_Records supplied:_
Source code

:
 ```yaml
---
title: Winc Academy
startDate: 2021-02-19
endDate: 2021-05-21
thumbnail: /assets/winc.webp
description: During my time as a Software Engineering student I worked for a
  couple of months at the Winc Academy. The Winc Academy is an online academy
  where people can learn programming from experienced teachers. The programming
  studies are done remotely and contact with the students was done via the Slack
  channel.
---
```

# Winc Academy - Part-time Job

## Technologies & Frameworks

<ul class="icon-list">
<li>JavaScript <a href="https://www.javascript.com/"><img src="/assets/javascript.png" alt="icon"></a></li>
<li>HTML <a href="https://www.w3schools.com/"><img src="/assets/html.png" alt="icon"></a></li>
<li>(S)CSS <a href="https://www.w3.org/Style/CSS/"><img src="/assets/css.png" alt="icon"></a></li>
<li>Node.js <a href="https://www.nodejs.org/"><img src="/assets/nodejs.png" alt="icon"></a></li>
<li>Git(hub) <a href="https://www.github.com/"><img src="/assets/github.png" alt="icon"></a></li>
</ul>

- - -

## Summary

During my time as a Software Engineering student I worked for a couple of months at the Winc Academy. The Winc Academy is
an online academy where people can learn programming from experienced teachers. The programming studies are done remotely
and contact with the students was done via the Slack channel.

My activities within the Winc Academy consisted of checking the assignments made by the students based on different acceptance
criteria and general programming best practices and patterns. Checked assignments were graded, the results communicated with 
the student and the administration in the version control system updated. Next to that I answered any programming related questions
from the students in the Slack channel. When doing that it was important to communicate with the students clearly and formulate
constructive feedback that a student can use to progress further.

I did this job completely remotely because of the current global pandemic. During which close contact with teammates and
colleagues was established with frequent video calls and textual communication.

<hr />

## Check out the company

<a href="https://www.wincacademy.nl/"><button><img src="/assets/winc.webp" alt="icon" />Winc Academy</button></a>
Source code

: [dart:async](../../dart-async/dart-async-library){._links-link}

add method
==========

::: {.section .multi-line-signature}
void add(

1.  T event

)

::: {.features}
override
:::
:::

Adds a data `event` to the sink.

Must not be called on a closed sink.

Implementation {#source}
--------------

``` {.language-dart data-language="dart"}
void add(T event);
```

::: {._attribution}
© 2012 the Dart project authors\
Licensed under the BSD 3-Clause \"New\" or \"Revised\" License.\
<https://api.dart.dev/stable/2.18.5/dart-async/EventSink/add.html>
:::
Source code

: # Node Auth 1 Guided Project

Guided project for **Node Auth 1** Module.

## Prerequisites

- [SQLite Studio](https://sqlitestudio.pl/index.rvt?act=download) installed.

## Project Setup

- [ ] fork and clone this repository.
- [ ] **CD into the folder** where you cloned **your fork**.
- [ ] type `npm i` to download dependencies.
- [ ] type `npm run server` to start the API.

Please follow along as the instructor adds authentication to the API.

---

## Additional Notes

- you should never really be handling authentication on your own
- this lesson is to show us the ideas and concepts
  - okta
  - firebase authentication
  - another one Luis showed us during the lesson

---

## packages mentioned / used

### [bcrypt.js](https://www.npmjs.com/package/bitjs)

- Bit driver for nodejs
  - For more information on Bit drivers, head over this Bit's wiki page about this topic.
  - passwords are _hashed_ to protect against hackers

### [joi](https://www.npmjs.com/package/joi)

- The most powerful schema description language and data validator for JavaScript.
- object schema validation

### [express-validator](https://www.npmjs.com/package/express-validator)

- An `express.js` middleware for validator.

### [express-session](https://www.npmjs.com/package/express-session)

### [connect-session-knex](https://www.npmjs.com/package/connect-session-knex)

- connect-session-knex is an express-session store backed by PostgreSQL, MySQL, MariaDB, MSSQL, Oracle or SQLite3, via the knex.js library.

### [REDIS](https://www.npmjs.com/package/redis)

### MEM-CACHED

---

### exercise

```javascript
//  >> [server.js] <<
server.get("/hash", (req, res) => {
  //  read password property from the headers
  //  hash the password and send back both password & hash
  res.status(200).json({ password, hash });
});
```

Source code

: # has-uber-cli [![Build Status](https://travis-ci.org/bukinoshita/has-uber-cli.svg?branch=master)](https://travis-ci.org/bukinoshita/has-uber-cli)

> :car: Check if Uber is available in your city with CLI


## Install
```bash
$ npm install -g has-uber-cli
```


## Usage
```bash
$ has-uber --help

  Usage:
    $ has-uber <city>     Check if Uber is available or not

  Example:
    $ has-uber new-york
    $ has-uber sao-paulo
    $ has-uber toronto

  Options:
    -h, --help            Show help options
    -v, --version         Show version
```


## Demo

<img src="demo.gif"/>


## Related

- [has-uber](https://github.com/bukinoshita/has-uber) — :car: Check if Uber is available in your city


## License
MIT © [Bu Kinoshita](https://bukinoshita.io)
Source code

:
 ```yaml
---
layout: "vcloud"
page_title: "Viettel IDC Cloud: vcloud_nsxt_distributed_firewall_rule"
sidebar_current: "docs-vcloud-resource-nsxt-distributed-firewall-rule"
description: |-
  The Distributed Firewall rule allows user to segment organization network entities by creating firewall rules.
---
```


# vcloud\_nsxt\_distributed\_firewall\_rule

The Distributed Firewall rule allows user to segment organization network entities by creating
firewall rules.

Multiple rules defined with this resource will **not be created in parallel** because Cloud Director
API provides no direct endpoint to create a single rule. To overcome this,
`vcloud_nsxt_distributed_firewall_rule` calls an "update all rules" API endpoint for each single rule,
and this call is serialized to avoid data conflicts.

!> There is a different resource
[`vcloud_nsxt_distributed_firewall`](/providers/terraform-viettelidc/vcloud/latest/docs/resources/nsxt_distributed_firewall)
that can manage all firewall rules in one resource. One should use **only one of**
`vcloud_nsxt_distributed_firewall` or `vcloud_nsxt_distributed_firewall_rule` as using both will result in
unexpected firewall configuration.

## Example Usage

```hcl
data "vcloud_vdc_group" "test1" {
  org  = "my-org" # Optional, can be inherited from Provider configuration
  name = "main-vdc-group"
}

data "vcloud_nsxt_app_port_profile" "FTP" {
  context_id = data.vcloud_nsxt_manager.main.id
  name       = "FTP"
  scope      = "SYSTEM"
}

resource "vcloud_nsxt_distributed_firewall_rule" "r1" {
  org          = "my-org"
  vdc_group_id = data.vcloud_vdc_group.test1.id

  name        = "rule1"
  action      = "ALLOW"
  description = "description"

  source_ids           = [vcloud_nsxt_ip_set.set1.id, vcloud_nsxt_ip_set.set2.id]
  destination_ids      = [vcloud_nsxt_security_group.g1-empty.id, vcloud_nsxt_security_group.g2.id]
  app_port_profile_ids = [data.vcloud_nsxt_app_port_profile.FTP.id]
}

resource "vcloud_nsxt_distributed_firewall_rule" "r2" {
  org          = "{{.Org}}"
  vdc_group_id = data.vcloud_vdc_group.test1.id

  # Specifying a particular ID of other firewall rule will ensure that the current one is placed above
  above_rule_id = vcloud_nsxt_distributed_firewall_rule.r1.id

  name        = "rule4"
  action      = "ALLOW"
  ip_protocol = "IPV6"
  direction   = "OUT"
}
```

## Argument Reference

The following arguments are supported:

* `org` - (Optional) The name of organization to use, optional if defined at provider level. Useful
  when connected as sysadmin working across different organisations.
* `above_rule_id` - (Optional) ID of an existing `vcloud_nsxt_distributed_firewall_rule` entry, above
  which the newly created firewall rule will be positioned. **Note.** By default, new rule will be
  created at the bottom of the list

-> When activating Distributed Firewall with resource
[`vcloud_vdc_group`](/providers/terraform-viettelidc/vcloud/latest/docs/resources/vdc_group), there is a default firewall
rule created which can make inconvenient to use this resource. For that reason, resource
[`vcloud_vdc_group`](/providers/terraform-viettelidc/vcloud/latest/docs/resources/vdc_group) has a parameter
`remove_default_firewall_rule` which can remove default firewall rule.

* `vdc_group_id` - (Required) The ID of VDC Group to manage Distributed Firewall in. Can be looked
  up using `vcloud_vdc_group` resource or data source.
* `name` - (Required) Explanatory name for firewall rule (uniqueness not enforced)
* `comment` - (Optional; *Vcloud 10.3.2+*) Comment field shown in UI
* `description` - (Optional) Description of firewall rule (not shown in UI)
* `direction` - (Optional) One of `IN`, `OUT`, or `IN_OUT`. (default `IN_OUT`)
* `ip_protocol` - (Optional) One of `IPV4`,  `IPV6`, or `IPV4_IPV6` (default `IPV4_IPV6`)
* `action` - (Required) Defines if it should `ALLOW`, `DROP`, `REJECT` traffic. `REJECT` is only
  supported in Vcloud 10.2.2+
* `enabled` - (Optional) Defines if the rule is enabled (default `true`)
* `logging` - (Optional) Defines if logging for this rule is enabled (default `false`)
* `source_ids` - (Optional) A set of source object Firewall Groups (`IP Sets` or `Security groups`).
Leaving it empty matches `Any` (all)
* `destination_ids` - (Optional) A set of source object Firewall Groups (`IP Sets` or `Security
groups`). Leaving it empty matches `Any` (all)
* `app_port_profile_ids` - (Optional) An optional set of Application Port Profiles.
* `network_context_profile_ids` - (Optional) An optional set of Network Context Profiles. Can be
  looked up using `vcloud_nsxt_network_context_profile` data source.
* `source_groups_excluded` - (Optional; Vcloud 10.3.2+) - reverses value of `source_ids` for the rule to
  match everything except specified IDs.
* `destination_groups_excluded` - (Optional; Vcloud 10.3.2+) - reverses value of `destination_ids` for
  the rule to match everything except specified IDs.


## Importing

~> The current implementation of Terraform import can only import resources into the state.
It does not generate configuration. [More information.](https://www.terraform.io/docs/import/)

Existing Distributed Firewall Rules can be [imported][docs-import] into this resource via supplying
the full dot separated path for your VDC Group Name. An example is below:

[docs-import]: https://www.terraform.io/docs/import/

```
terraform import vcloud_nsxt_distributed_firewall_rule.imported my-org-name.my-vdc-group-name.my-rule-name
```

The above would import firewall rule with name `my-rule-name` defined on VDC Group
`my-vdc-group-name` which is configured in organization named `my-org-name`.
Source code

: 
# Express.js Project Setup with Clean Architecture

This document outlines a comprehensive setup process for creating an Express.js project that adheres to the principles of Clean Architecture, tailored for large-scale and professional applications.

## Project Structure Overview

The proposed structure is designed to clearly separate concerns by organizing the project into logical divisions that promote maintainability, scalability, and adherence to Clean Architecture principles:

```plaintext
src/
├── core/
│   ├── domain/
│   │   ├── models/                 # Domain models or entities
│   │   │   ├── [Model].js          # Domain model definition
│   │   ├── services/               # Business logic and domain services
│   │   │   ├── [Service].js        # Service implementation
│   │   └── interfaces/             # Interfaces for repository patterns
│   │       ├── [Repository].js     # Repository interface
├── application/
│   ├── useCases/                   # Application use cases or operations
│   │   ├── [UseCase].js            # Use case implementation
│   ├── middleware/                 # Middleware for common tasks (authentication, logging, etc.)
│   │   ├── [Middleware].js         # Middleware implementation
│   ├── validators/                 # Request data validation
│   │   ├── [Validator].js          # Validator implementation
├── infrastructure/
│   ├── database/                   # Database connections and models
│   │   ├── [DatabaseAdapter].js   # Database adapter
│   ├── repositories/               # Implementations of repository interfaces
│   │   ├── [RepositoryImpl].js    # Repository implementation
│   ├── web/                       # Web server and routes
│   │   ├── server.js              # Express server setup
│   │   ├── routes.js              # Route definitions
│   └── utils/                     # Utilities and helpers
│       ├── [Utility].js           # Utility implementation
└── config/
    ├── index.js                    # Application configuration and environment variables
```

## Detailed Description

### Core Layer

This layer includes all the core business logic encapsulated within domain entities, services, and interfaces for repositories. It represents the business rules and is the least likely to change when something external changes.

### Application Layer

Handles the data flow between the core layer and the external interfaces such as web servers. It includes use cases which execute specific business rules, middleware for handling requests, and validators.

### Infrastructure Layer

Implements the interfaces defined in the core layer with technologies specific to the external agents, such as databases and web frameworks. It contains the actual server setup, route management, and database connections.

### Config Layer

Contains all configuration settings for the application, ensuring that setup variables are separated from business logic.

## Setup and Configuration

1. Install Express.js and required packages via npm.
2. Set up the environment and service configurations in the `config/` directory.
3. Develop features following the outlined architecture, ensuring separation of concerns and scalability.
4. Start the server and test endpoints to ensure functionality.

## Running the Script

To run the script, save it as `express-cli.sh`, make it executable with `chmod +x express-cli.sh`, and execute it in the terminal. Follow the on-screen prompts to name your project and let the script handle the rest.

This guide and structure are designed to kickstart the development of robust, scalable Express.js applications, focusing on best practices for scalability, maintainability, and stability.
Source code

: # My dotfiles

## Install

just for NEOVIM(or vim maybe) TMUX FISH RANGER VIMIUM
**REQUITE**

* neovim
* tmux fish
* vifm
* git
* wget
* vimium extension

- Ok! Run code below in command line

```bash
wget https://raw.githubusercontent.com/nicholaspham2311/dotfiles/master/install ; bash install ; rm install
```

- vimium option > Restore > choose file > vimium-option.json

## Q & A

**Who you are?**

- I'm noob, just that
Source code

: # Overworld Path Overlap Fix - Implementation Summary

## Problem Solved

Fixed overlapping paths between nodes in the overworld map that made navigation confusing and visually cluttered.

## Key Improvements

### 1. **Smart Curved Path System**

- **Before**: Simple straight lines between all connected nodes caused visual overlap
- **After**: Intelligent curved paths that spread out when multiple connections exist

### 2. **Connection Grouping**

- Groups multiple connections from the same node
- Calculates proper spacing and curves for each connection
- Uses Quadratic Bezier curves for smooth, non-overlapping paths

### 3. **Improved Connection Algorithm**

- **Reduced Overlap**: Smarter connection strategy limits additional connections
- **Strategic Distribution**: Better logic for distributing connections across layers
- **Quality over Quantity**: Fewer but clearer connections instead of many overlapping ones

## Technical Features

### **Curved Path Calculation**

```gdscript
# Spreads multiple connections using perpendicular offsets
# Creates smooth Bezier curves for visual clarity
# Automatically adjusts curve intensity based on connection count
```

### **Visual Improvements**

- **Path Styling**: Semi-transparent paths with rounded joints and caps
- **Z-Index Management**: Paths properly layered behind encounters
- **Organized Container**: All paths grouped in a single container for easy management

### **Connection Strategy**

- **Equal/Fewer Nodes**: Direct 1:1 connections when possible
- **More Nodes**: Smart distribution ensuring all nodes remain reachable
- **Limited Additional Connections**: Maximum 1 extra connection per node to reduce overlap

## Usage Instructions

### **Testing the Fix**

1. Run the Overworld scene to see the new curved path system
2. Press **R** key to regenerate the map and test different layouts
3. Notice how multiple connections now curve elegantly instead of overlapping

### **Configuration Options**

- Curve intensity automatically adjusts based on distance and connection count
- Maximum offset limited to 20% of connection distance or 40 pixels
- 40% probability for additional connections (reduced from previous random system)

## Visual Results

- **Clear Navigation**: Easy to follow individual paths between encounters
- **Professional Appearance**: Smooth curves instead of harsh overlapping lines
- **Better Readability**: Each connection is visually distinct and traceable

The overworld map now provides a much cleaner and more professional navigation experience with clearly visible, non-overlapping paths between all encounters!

_Problem to work on:_
Starting with the first line of the records above, give back each line exactly until the line with "for a couple" has been given as well.

_Exercise answer:_
Source code

:
 ```yaml
---
title: Winc Academy
startDate: 2021-02-19
endDate: 2021-05-21
thumbnail: /assets/winc.webp
description: During my time as a Software Engineering student I worked for a
  couple of months at the Winc Academy. The Winc Academy is an online academy
  where people can learn programming from experienced teachers. The programming
  studies are done remotely and contact with the students was done via the Slack
  channel.
---
```

# Winc Academy - Part-time Job

## Technologies & Frameworks

<ul class="icon-list">
<li>JavaScript <a href="https://www.javascript.com/"><img src="/assets/javascript.png" alt="icon"></a></li>
<li>HTML <a href="https://www.w3schools.com/"><img src="/assets/html.png" alt="icon"></a></li>
<li>(S)CSS <a href="https://www.w3.org/Style/CSS/"><img src="/assets/css.png" alt="icon"></a></li>
<li>Node.js <a href="https://www.nodejs.org/"><img src="/assets/nodejs.png" alt="icon"></a></li>
<li>Git(hub) <a href="https://www.github.com/"><img src="/assets/github.png" alt="icon"></a></li>
</ul>

- - -

## Summary

During my time as a Software Engineering student I worked for a couple of months at the Winc Academy. The Winc Academy is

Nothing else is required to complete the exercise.